GAM timeseries modeling with auto-changepoint detection. Inspired by Facebook Prophet and implemented in PyMC3

Overview

pm-prophet

Logo

Pymc3-based universal time series prediction and decomposition library (inspired by Facebook Prophet). However, while Faceook prophet is a well-defined model, pm-prophet allows for total flexibility in the choice of priors and thus is potentially suited for a wider class of estimation problems.

⚠️ Only supports Python 3

Table of Contents

Installing pm-prophet

PM-Prophet installation is straightforward using pip: pip install pmprophet

Note that the key dependency of pm-prophet is PyMc3 a library that depends on Theano.

Key Features

  • Nowcasting & Forecasting
  • Intercept, growth
  • Regressors
  • Holidays
  • Additive & multiplicative seasonality
  • Fitting and plotting
  • Custom choice of priors (not in Facebook's prophet original model)
  • Changepoints in growth
  • Automatic changepoint location detection (not in Facebook's prophet original model)
  • Fitting with NUTS/AVDI/Metropolis

Experimental warning ⚠️

  • Note that automatic changepoint detection is experimental

Differences with Prophet:

  • Saturating growth is not implemented
  • Uncertainty estimation is different
  • All components (including seasonality) need to be explicitly added to the model
  • By design pm-prophet places a big emphasis on posteriors and uncertainty estimates, and therefore it won't use MAP for it's estimates.
  • While Faceook prophet is a well-defined fixed model, pm-prophet allows for total flexibility in the choice of priors and thus is potentially suited for a wider class of estimation problems

Peyton Manning example

Predicting the Peyton Manning timeseries:

import pandas as pd
from pmprophet.model import PMProphet, Sampler

df = pd.read_csv("examples/example_wp_log_peyton_manning.csv")
df = df.head(180)

# Fit both growth and intercept
m = PMProphet(df, growth=True, intercept=True, n_changepoints=25, changepoints_prior_scale=.01, name='model')

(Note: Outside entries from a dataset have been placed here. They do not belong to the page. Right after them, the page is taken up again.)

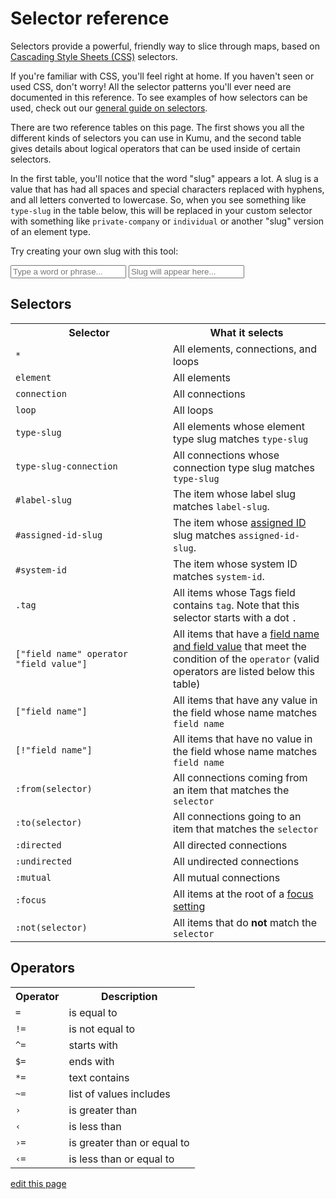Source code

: # Selector reference

Selectors provide a powerful, friendly way to slice through maps,
based on [Cascading Style Sheets (CSS)](https://developer.mozilla.org/en-US/docs/Web/CSS) selectors.

If you're familiar with CSS, you'll feel right at home. If you haven't seen or used CSS, don't worry! All the selector patterns you'll ever need are documented in this reference. To see examples of how selectors can be used, check out our [general guide on selectors](/guides/selectors.html).

There are two reference tables on this page. The first shows you all the different kinds of selectors you can use in Kumu, and the second table gives details about logical operators that can be used inside of certain selectors.

In the first table, you'll notice that the word "slug" appears a lot. A slug is a value that has had all spaces and special characters replaced with hyphens, and all letters converted to lowercase. So, when you see something like `type-slug` in the table below, this will be replaced in your custom selector with something like `private-company` or `individual` or another "slug" version of an element type.

Try creating your own slug with this tool:

<input id="simple-slugify-input" type="text" class="search-box" onkeyup="simpleSlugify()" placeholder="Type a word or phrase...">

<input id="simple-slugify-result" type="text" class="search-box input-code" value="" placeholder="Slug will appear here...">

<script>
  function simpleSlugify() {
    var string = document.querySelector("#simple-slugify-input").value;

    string = string
      .replace(/'/g, '')
      .replace(/[^a-záéíóúñäëïöüçøñâêîôû0-9]/gi, '-')
      .replace(/-{2,}/g, '-')
      .replace(/^-/, '').replace(/-$/, '')
      .toLowerCase();

    var result = document.querySelector("#simple-slugify-result");
    result.value = string;
  }
</script>

## Selectors

<table id="selectors-table" class="table border-bottom">
  <tr>
    <th class="text-left" style="width: 50%;">Selector</th>
    <th class="text-left">What it selects</th>
  </tr>
  <tr>
    <td><code>*</code></th>
    <td>All elements, connections, and loops</td>
  </tr>
  <tr>
    <td><code>element</code></th>
    <td>All elements</td>
  </tr>
  <tr>
    <td><code>connection</code></th>
    <td>All connections</td>
  </tr>
  <tr>
    <td><code>loop</code></th>
    <td>All loops</td>
  </tr>
  <tr>
    <td><code>type-slug</code></th>
    <td>All elements whose element type slug matches <code>type-slug</code></td>
  </tr>
  <tr>
    <td><code>type-slug-connection</code></th>
    <td>All connections whose connection type slug matches <code>type-slug</code></td>
  </tr>
  <tr>
    <td><code>#label-slug</code></th>
    <td>The item whose label slug matches <code>label-slug</code>. </td>
  </tr>
  <tr>
    <td><code>#assigned-id-slug</code></th>
    <td>The item whose <a href="/faq/how-do-I-avoid-duplicating-data.html">assigned ID</a> slug matches <code>assigned-id-slug</code>. </td>
  </tr>
  <tr>
    <td><code>#system-id</code></th>
    <td>The item whose system ID matches <code>system-id</code>. </td>
  </tr>
  <tr>
    <td><code>.tag</code></th>
    <td>All items whose Tags field contains <code>tag</code>. Note that this selector starts with a dot <code>.</code></td>
  </tr>
  <tr>
    <td><code>["field name" operator "field value"]</code></th>
    <td>All items that have a <a href="/overview/kumus-architecture.html#fields">field name and field value</a> that meet the condition of the <code>operator</code> (valid operators are listed below this table)</td>
  </tr>
  <tr>
    <td><code>["field name"]</code></th>
    <td>All items that have any value in the field whose name matches <code>field name</code></td>
  </tr>
  <tr>
    <td><code>[!"field name"]</code></th>
    <td>All items that have no value in the field whose name matches <code>field name</code></td>
  </tr>
  <tr>
    <td><code>:from(selector)</code></th>
    <td>All connections coming from an item that matches the <code>selector</code></td>
  </tr>
  <tr>
    <td><code>:to(selector)</code></th>
    <td>All connections going to an item that matches the <code>selector</code></td>
  </tr>
  <tr>
    <td><code>:directed</code></th>
    <td>All directed connections</td>
  </tr>
  <tr>
    <td><code>:undirected</code></th>
    <td>All undirected connections</td>
  </tr>
  <tr>
    <td><code>:mutual</code></th>
    <td>All mutual connections</td>
  </tr>
  <tr>
    <td><code>:focus</code></th>
    <td>All items at the root of a <a href="/guides/focus.html">focus setting</a></td>
  </tr>
  <tr>
    <td><code>:not(selector)</code></th>
    <td>All items that do <b>not</b> match the <code>selector</code></td>
  </tr>
</table>

## Operators

<table class="table border-bottom">
  <tr>
    <th class="text-left">Operator</th>
    <th class="text-left">Description</th>
  </tr>
  <tr>
    <td><code>=</code></th>
    <td>is equal to</td>
  </tr>
  <tr>
    <td><code>!=</code></th>
    <td>is not equal to</td>
  </tr>
  <tr>
    <td><code>^=</code></th>
    <td>starts with</td>
  </tr>
  <tr>
    <td><code>$=</code></th>
    <td>ends with</td>
  </tr>
  <tr>
    <td><code>*=</code></th>
    <td>text contains</td>
  </tr>
  <tr>
    <td><code>~=</code></th>
    <td>list of values includes</td>
  </tr>
  <tr>
    <td><code>&#8250;</code></th>
    <td>is greater than</td>
  </tr>
  <tr>
    <td><code>&#8249;</code></th>
    <td>is less than</td>
  </tr>
  <tr>
    <td><code>&#8250;=</code></th>
    <td>is greater than or equal to</td>
  </tr>
  <tr>
    <td><code>&#8249;=</code></th>
    <td>is less than or equal to</td>
  </tr>
</table>

<span class="edit-link"><a href="https://github.com/kumu/docs/blob/master/guides/selector-reference.md" target="_blank"><i class="fa fa-github"></i> edit this page</a></span>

# Add monthly seasonality (order: 3)
m.add_seasonality(seasonality=30, fourier_order=3)

# Add weekly seasonality (order: 3)
m.add_seasonality(seasonality=7, fourier_order=3)

# Fit the model (using NUTS)
m.fit(method=Sampler.NUTS)

ddf = m.predict(60, alpha=0.2, include_history=True, plot=True)
m.plot_components(
    intercept=False,
)

Model Seasonality-7 Seasonality-30 Growth Change Points

Custom Priors

One of the main reason why PMProphet was built is to allow custom priors for the modeling.

The default priors are:

Variable Prior Parameters
regressors Laplace loc:0, scale:2.5
holidays Laplace loc:0, scale:2.5
seasonality Laplace loc:0, scale:0.05
growth Laplace loc:0, scale:10
changepoints Laplace loc:0, scale:2.5
intercept Normal loc:y.mean, scale: 2 * y.std
sigma Half Cauchy tau:10

But you can change model priors by inspecting and modifying the distributions stored in

m.priors

which is a dictionary of {prior: pymc3-distribution}.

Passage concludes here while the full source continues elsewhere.